Tuesday, 23 March 2021

Bigotry in Bournemoth: Whatever Happened to Margo?


Whatever Happened to Margo? by Margaret Durrell 
Penguin
Pp. 259

Those who read Gerald Durrell’s Corfu Trilogy about the escapades of the Durrell family on the Greek island in the 1930s, will be familiar with the character of Margo, and may indeed be interested in discovering what became of her. Fortunately for them, she has written a book about her subsequent life as a landlady in a Bournemouth boarding house. Unfortunately, she is not as entertaining a writer as her brother, and, whereas his anthropological remarks on animals were amusing and informative, hers on people are snobbish and dated.

After prompting from an aunt, Margo decides to buy a property across the street from her mother’s house, with money which was “a legacy from my father – dwindled somewhat”. She is ‘respectable’ and ‘middle-class’ with a divorce and two male children to her name, but there is no evidence of actual work. Her plan to take in a series of lodgers is a decent one especially since (one suspects) she has no employable talents.

It is 1947 and attitudes were different then, but the language and assumptions about her lodgers are quite ugly when related to modern readers. Edward Feather is a flamboyant red-bearded painter, leading to words like ‘nonce’ and ‘pansy’ being bandied about and smirks about men who wear tight trousers. Harriet is an eccentric old lady who accuses others of stealing her belongings while removing all the lightbulbs in the public spaces; when the residents gather over psychology books to decide what is wrong with her, at first they think she is “on the change”, a theory they quickly discount as “she’s too old for such capers”. Nelson is an obnoxious Billy Bunter type schoolboy (whom we are supposed to like for some inexplicable reason) and his harassed mother, who have fallen on hard times as their father/husband is in prison serving time for assault of her mother; he broke a plate over her head and she had to have twenty stitches.

Other residents include a man who abuses his wife – no one does anything until they dislike the noise – There is also Jane, a spinster, who is mercilessly ridiculed for being unattractive; a man who comes into money, which makes him a catch; a pair of musicians, one of whom Margo falls in love with; two glamorous nurses; and a bloke trying to get a job and a partner with equally limited success – he has a relationship with an Eastern European woman whom Margo, when she discovers she is transgender, reports to the police and a psychiatrist. All the women are in competition for men’s attentions, and the men are all expected to drool over attractive young females, while making fools of older ones. “It was surprising what a compliment from another man could do, lifting the drabbest of married women almost to prettiness.”

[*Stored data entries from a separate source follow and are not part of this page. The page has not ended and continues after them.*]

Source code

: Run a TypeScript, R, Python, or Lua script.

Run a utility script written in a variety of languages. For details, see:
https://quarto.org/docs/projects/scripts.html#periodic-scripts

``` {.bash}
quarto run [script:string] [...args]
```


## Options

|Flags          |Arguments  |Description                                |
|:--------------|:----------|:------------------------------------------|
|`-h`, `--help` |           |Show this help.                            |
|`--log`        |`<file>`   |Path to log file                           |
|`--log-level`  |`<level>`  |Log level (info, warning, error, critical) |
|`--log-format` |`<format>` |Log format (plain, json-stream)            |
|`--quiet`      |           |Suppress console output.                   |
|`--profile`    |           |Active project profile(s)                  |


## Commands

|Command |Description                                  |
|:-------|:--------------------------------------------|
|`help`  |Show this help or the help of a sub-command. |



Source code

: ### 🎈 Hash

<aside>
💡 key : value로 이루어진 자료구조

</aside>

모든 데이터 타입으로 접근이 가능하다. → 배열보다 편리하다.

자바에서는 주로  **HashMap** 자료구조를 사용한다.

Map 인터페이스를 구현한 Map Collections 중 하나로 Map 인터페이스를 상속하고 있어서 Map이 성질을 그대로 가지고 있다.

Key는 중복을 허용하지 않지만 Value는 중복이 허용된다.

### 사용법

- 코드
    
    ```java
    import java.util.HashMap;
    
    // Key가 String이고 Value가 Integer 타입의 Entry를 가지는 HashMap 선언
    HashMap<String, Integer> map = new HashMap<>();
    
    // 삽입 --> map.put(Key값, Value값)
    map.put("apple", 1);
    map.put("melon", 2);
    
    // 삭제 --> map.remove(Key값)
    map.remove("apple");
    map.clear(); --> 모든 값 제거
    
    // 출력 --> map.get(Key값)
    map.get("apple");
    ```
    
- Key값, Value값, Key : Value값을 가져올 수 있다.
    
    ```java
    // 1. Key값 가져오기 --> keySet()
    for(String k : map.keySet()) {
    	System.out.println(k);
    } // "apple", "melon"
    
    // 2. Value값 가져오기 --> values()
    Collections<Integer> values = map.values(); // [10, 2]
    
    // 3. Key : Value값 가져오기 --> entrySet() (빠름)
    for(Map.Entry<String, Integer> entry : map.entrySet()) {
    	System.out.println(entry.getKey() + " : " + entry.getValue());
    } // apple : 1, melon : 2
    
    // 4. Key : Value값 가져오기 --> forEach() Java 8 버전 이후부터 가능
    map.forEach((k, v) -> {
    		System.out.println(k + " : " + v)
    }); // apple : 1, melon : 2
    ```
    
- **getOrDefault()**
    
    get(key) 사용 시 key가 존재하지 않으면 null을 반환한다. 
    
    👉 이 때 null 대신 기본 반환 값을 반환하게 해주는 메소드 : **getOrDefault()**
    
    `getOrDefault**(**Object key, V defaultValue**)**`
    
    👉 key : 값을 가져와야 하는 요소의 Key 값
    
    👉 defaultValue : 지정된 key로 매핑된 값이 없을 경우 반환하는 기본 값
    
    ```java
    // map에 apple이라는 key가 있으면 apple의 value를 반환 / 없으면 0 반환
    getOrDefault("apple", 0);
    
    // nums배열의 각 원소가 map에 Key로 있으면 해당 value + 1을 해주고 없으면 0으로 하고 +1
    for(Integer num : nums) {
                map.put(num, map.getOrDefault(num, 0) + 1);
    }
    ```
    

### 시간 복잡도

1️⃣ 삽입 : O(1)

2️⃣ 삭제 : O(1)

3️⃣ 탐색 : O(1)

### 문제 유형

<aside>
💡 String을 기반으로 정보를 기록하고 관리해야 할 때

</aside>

In a nod to her brother’s writings on animals, there are some in the house, including a dog (a present from her brother, Leslie) that cocks a leg over anything it chooses, including the baby’s pram. Gerald himself brings a python and a troop of monkeys for her to look after, and of course they escape with hilarious consequences. Meanwhile, the insufferable Nelson breeds mice to sell, causing Margo to display one of her many peculiar views as she remarks that there are “white mice breeding in the back lavatory like Communist China”.

The descriptions of her mother as an uptight suburbanite are a long way from the courageous woman who took her children to a Mediterranean island in search of a better life, and mingled with a cast of colourful characters in Gerald’s books. Here she is judgmental and small-minded, referring to a lovelorn woman as “walking barefoot like some male aborigine with twigs in her hair”. Margo packs her own children off to their father and takes Nelson on a trip to the seaside. She seems more interested in him than in her own offspring, and one wonders whether they will in time write their own account of these days in a never-ending family spiral. If they do, let’s hope it is in the style of their uncle rather than their mother.